Digital lending partnerships have been heavily scrutinized due to recent court rulings that raise questions about the model's legality. The issuing bank typically holds the loan for a few days before selling it to a hedge fund, bank or other investor. Courts have held that preemption from state laws requires that the bank be the "true lender."
Cross River has this problem solved, Gade said, with risk retention: The bank retains 5% to 10% of the loans issued by its partners and holds them for an average of about one year, Gade said. The bank either holds a loan selected at random by a computer or retains a vertical slice of all loans issued.
Another threat to the issuing bank partnership model emerged recently when the Office of the Comptroller of the Currency unveiled a framework for a fintech special purpose charter that would offer preemption without a bank partner.
That eliminates the raison d'être for many of Cross River's lucrative partnerships. Still, analysts and consultants think the special purpose charter's effect on issuing bank partnerships will be marginal.

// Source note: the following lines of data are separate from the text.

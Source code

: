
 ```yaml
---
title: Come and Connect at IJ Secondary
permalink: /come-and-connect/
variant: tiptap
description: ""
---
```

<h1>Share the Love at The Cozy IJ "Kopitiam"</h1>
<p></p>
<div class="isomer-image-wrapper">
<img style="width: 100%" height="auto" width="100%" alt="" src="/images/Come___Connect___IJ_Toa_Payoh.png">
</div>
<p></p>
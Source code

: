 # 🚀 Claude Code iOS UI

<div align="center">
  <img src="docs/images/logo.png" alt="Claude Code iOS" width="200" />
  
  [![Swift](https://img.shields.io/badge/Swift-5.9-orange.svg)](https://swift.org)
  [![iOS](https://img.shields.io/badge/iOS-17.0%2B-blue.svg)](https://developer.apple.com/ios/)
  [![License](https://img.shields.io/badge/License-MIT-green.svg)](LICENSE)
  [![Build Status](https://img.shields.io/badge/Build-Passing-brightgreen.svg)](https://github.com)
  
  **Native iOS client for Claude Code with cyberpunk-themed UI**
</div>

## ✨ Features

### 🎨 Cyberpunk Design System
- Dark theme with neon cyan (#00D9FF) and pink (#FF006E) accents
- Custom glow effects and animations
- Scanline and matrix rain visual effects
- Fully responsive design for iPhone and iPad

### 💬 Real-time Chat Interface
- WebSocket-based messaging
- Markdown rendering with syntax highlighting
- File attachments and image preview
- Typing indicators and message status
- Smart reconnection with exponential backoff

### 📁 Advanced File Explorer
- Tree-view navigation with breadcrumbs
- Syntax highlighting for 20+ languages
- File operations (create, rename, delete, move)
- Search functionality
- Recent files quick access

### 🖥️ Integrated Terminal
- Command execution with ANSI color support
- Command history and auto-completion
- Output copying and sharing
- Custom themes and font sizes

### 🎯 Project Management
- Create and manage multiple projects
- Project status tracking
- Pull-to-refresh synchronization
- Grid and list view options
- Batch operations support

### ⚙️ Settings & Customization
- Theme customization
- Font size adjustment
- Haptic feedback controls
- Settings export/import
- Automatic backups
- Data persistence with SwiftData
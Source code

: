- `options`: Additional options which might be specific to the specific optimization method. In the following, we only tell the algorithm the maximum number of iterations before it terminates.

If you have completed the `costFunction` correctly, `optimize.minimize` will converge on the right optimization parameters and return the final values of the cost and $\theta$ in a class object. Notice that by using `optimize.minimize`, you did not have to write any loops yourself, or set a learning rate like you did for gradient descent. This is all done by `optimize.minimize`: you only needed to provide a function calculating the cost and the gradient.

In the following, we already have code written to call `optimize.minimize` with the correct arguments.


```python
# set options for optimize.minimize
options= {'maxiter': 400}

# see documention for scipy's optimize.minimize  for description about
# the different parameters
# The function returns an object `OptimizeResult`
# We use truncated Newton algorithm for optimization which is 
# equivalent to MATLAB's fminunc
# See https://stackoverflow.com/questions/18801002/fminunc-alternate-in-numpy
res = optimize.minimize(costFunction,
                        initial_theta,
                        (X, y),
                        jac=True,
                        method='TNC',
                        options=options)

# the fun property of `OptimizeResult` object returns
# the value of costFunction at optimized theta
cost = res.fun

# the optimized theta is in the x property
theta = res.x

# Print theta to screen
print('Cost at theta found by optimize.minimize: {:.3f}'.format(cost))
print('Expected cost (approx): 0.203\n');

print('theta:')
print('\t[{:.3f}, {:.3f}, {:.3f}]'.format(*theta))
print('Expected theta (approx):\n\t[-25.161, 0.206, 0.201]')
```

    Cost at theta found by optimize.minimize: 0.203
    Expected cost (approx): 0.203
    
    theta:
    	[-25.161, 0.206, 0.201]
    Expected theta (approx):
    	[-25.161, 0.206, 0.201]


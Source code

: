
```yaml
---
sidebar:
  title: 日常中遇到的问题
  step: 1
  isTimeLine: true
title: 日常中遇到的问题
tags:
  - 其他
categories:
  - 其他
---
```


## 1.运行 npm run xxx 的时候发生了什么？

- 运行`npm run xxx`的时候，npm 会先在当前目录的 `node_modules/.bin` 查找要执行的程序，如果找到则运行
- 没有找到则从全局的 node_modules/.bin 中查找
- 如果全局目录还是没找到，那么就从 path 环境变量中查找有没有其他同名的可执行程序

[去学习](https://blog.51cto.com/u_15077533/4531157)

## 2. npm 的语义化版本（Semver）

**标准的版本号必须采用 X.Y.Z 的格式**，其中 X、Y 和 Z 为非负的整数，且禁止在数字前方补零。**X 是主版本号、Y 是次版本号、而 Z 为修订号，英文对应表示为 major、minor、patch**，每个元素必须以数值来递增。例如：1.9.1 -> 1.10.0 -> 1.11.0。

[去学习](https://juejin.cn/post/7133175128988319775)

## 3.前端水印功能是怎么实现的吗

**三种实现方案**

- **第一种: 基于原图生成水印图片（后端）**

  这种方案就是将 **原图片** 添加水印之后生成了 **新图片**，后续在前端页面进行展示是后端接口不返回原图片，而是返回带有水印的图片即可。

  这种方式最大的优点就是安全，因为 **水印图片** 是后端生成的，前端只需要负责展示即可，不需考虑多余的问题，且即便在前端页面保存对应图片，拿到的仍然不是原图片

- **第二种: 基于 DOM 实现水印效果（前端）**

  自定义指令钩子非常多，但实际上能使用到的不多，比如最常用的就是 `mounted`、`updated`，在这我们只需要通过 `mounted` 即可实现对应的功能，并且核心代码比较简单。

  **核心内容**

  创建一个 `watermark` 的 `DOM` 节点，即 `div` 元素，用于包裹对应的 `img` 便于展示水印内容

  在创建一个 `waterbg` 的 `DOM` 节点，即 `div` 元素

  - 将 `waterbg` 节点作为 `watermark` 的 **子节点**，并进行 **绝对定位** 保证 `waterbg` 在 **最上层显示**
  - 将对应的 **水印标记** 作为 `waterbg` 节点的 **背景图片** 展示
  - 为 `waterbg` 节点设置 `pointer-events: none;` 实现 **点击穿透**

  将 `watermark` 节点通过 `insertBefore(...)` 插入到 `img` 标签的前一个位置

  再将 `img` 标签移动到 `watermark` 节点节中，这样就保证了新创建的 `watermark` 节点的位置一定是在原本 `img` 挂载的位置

"Compliance is a big hurdle to innovation in finance," said Jo Ann Barefoot, a former deputy comptroller for the OCC who now heads a consulting firm. "When a bank like Cross River can get some economies of scale and get that automated, it helps these innovators focus on what they do best."
Cross River plans to spend its $28 million in venture capital on improving its compliance engine, other regulatory technology investment and increased retention of loans originated by its digital lending partners. Greater loan retention helps Cross River's fintech partners with a significant challenge: stable funding sources.
"We're looking at the marketplace lending industry very holistically," Gade said. "As an end-to-end solution, from origination to funding and even post-funding with liquidity channels, we want to own that part of the equation."